NEW YORK — The capricious nature of the holiday shopping season continued last week with frigid air in the Midwest and a weekend snowstorm in the Northeast keeping scores of shoppers at home.
With only 13 days left until Christmas and seven days until Hanukkah, stores are still trying to ignite sales and are clinging to the hope that as the season nears its close, shoppers will rush to make last-minute purchases.
Department stores are seen faring better than specialty stores this year due to their advertising clout and wider range of offerings. However, analysts are concerned that price promoting will cut into everybody’s profits.
“Every time a retailer runs a sale, the consumer response is intense,” said Walter Loeb, president of Loeb & Associates. “As result, the end [of the season] will be very violent with markdowns to stimulate consumer buying. Consumers are holding back, and, like Pavlov’s dog, we’ve trained them to wait for sales.
“The inventories basically were in line at the beginning of the month and are now starting to balloon because everything is below plan,” Loeb said.

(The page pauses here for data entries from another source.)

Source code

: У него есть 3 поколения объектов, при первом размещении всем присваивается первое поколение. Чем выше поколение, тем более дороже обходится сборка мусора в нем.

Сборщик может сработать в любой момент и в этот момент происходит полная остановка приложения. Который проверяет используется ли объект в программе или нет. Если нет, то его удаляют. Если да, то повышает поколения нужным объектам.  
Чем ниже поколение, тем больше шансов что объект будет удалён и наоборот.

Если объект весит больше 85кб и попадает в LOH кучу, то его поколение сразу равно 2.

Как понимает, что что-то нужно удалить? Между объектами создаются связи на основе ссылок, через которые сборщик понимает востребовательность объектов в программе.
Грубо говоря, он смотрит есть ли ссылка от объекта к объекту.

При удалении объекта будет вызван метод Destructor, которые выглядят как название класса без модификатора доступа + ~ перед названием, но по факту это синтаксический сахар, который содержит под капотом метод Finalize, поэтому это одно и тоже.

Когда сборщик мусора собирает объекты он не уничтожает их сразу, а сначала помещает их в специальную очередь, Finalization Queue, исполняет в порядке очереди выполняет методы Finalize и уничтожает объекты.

Loeb suggested a round of markdowns this week, depending on consumer spending the early part of the week.
“Last week was slightly below our expectations,” said Carey Watson, senior vice president of marketing of Burdines. “We were disappointed after Thanksgiving and probably were a little bit concerned about the first two weeks of December.
In general, consumers continue to be drawn to status items, such as cashmere and other luxury fibers, high-end labels such as Chanel, Prada and Feraggamo, and fine jewelry. Distinctive gifts, like python leather pants, that cannot be found everywhere, are striking a chord, according to Charivari.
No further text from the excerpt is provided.